Exercise details:
Lines to restate from the data below: from the one containing "sudah merasakan sendiri" to the one containing "di hati Allah.", both included. Give them again exactly, and only them.

### Dataset content

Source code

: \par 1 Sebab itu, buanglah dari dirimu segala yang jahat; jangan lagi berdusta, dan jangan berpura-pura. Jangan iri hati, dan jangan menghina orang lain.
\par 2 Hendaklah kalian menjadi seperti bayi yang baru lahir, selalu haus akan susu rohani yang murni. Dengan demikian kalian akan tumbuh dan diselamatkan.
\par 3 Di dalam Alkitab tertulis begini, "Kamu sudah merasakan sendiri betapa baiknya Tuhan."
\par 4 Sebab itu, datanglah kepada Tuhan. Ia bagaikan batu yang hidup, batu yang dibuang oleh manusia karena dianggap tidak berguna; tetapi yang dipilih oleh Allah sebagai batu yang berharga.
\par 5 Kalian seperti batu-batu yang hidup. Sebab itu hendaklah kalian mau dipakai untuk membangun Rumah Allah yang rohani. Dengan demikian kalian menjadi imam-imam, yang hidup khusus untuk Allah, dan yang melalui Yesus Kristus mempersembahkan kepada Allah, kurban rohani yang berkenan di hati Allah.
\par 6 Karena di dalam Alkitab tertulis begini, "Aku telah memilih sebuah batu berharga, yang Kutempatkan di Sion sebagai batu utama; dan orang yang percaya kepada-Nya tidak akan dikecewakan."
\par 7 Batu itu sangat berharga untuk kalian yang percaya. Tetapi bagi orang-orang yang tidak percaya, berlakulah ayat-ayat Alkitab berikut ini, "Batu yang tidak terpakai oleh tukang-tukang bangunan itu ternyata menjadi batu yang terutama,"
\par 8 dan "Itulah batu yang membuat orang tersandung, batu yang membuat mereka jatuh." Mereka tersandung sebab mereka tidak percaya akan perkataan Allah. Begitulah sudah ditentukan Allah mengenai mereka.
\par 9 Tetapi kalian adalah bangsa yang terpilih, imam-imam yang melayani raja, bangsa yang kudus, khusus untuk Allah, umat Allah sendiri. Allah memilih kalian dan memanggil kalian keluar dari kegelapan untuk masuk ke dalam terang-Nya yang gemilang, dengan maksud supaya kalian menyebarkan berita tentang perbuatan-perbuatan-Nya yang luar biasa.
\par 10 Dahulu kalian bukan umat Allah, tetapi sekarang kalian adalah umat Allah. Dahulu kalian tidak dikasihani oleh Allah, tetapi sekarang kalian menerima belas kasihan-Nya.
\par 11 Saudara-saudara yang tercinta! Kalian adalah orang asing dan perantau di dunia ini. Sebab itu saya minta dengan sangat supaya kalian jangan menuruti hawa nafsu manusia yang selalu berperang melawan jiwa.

######

Answer box:
\par 3 Di dalam Alkitab tertulis begini, "Kamu sudah merasakan sendiri betapa baiknya Tuhan."
\par 4 Sebab itu, datanglah kepada Tuhan. Ia bagaikan batu yang hidup, batu yang dibuang oleh manusia karena dianggap tidak berguna; tetapi yang dipilih oleh Allah sebagai batu yang berharga.
\par 5 Kalian seperti batu-batu yang hidup. Sebab itu hendaklah kalian mau dipakai untuk membangun Rumah Allah yang rohani. Dengan demikian kalian menjadi imam-imam, yang hidup khusus untuk Allah, dan yang melalui Yesus Kristus mempersembahkan kepada Allah, kurban rohani yang berkenan di hati Allah.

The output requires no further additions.